Data extracted from a collection:

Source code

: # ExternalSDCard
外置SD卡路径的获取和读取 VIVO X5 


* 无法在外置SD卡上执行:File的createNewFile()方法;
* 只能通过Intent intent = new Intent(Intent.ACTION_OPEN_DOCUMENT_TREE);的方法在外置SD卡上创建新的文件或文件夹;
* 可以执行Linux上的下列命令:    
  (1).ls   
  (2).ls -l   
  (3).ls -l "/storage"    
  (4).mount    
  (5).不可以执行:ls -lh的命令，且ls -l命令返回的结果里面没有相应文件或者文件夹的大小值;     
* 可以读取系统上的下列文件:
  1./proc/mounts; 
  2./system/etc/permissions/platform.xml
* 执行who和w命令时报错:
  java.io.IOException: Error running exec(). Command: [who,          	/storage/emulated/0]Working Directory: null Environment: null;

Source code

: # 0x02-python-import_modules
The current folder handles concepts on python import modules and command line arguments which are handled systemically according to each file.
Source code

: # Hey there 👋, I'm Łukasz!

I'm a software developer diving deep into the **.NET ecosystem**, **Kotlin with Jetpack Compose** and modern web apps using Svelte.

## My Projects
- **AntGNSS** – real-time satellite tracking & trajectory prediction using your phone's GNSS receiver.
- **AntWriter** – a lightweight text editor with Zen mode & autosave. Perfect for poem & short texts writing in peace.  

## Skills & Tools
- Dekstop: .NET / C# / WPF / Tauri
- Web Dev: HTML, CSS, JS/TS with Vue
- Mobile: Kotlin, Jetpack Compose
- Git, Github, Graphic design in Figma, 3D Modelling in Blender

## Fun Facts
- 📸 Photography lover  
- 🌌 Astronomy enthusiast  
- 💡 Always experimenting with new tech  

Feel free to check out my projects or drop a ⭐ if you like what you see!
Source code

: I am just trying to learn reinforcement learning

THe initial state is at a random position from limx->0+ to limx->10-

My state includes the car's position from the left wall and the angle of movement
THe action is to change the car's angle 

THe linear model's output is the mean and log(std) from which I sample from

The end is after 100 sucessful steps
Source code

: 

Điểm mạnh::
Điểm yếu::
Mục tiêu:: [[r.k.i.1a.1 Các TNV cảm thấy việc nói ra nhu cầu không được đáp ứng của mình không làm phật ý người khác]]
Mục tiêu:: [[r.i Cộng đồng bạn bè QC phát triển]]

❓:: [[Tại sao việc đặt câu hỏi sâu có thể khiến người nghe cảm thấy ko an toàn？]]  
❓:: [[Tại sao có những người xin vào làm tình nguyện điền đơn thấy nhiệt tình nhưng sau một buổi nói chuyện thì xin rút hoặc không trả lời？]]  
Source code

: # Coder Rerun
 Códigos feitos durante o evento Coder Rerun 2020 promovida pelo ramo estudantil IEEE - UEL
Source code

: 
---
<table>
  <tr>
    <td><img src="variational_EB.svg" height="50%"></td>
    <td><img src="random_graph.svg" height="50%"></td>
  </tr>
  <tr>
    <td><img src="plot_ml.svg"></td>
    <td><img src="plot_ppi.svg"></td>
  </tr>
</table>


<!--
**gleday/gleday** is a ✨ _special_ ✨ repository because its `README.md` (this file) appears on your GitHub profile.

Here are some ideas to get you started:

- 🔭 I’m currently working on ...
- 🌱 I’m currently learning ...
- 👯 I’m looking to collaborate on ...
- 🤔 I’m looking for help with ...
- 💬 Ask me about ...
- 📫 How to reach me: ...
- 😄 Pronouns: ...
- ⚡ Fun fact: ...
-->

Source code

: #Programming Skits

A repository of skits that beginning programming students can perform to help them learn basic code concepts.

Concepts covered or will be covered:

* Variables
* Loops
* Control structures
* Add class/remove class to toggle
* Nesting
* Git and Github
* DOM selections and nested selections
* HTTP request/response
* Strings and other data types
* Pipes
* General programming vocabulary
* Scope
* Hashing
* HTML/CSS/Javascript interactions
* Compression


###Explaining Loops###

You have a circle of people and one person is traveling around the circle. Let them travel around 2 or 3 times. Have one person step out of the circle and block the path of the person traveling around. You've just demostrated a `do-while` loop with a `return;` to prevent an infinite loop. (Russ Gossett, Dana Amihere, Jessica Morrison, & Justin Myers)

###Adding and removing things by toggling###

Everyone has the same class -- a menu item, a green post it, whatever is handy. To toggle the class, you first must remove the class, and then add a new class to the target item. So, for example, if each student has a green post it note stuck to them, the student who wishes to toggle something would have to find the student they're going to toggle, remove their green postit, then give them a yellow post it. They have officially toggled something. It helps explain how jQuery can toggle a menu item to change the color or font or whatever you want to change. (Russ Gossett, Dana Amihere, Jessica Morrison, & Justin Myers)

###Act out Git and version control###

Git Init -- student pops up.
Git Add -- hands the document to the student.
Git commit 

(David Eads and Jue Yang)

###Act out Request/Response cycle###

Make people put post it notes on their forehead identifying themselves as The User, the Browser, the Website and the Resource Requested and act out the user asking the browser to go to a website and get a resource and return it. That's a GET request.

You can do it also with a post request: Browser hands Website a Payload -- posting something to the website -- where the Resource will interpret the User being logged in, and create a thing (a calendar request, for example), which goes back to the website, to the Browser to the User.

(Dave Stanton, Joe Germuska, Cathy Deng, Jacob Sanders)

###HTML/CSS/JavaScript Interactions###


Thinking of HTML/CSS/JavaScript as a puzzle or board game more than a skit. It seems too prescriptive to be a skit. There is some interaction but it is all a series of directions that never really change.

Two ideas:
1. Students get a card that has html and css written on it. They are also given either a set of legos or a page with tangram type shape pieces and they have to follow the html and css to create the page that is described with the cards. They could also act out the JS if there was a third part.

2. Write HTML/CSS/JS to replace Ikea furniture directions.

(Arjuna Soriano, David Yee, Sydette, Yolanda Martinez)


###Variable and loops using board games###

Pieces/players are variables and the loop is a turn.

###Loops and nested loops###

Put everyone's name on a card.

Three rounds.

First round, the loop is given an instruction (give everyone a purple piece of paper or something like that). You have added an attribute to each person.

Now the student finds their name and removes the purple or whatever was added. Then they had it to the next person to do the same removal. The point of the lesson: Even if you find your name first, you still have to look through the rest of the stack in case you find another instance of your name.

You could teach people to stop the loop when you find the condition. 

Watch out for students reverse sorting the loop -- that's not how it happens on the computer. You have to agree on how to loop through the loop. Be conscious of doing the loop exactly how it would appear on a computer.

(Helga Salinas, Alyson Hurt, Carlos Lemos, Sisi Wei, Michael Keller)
--
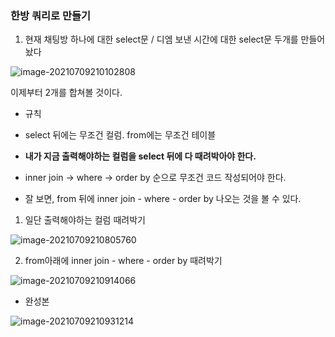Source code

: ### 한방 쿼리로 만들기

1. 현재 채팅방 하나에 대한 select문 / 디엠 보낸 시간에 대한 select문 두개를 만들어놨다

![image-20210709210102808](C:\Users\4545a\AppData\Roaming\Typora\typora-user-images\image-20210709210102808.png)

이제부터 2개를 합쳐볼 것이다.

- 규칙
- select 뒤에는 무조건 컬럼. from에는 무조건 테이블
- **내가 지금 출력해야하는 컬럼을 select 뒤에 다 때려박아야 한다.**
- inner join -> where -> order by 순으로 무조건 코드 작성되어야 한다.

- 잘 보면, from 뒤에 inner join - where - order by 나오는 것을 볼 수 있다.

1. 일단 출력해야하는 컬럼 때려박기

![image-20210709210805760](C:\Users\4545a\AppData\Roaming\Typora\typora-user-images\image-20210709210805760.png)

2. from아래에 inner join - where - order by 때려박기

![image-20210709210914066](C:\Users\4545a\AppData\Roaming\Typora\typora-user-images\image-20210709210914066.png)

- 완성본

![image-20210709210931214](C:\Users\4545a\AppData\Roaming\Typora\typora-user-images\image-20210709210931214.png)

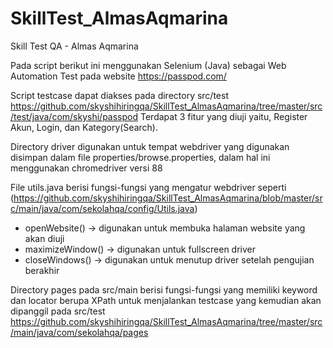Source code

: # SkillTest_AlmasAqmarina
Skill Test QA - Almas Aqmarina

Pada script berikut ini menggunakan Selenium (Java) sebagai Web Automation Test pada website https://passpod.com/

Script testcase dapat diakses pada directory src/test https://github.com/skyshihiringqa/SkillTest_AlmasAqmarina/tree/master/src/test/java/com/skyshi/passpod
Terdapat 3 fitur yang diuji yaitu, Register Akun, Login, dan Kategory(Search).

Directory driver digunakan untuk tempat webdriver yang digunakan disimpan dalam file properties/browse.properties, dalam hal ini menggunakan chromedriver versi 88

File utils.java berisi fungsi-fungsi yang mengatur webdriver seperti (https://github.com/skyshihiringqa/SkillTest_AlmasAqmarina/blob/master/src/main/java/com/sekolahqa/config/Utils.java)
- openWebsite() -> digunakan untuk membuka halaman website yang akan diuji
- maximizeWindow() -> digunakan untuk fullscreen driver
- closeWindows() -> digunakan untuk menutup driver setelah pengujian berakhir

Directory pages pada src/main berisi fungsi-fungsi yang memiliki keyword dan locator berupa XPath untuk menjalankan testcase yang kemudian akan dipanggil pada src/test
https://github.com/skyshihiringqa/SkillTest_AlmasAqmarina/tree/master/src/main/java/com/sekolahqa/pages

[Work item] Considering only the data above, return the lines in which "looking" occurs.

[Output]
- 👯 I’m looking to collaborate on ...
- 🤔 I’m looking for help with ...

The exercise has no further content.